Apps ‘don’t affect children’s language development’ if parents still read stories

Watching television or playing with smart phone apps does not have any effect on children’s language development – providing they still spend time reading, researchers have found.

A study from the University of Salford and Lancaster University, published in the Journal Of Children And Media, has found that as long as parents or carers spend time reading with young children, and this time is not reduced in place of television or touchscreen devices such as iPads, children’s exposure to these media should have no effect on the size of their vocabulary.

A team of researchers from the University of Salford and the ESRC International Centre for Language and Cognitive Development at Lancaster University used online questionnaires to get data from 131 parents of children aged 6-36 months.
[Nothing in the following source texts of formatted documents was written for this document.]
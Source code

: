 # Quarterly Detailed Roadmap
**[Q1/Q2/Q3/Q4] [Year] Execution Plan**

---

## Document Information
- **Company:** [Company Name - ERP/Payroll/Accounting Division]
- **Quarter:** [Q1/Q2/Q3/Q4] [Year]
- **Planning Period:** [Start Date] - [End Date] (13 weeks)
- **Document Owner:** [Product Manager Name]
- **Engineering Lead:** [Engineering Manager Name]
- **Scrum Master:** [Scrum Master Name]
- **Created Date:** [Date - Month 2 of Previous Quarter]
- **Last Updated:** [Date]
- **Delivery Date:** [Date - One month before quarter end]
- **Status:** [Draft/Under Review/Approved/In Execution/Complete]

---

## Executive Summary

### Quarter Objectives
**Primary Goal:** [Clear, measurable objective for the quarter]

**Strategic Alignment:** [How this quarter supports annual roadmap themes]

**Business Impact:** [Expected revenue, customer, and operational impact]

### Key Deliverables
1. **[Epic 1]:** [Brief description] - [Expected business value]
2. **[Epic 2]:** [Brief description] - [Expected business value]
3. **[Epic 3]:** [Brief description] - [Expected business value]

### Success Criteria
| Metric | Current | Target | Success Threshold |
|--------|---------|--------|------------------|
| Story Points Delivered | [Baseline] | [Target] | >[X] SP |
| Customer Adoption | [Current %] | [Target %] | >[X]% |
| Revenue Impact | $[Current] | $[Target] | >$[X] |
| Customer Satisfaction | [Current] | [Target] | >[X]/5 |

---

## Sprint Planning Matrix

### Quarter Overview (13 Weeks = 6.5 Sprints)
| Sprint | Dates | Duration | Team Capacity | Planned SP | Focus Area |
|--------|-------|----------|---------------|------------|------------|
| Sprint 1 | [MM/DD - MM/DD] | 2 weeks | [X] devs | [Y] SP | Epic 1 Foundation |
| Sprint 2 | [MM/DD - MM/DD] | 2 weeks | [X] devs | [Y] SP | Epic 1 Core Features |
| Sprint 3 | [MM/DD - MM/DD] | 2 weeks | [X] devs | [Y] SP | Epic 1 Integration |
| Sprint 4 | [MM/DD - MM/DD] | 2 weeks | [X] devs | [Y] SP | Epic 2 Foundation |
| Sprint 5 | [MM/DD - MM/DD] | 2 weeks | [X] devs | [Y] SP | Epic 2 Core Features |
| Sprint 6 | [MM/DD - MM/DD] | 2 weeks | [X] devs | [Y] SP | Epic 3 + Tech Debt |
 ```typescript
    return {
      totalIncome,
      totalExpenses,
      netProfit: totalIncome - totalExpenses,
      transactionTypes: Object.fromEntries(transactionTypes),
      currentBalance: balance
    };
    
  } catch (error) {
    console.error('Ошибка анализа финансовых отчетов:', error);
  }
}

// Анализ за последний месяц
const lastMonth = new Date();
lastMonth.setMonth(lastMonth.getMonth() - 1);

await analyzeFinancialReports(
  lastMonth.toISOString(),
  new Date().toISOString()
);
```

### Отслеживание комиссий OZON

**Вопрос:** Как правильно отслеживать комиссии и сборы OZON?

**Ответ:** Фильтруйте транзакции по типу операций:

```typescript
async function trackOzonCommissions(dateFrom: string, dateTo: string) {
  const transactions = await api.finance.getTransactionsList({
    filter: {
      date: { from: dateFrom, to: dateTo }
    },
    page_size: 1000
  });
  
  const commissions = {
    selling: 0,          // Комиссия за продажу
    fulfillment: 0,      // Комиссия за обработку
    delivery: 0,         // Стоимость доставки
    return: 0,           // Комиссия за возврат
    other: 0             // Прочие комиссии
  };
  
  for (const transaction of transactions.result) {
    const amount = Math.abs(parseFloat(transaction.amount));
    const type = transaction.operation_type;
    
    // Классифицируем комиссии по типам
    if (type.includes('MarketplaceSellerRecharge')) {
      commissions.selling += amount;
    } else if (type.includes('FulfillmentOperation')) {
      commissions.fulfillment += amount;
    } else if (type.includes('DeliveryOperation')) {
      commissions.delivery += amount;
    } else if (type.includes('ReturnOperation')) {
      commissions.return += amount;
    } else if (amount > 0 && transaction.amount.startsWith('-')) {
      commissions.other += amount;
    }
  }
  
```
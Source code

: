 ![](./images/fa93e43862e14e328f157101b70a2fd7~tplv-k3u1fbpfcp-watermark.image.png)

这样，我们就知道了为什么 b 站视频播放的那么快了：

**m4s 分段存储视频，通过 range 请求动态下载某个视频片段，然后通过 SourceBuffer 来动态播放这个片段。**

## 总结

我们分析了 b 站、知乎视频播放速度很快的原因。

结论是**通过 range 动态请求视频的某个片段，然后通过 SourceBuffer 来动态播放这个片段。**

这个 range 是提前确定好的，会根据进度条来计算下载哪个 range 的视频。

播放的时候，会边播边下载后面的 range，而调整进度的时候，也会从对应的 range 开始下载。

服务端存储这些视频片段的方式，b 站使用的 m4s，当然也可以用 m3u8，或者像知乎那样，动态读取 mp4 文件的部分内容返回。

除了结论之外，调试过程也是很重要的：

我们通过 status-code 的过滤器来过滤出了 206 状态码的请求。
The parents were asked a series of questions about the amount of time on a typical day their children spend watching TV, using devices such as smart phones or tablets, or either reading or having stories read to them.

They were also asked to complete the UK Communicative Development Inventory (CDI) – a detailed checklist of words from different categories such as animals, household items and food and drink which their children were able to say and understand.

Of the families surveyed, 99 per cent of children were read to daily, 82 per cent watched television and 49 per cent used mobile touchscreen devices daily.

The researchers found a positive relationship between the amount of time children spent reading or being read to and their vocabulary size, but time spent watching television or using mobile devices had no relationship – as this reading time was not offset by time in front of screens.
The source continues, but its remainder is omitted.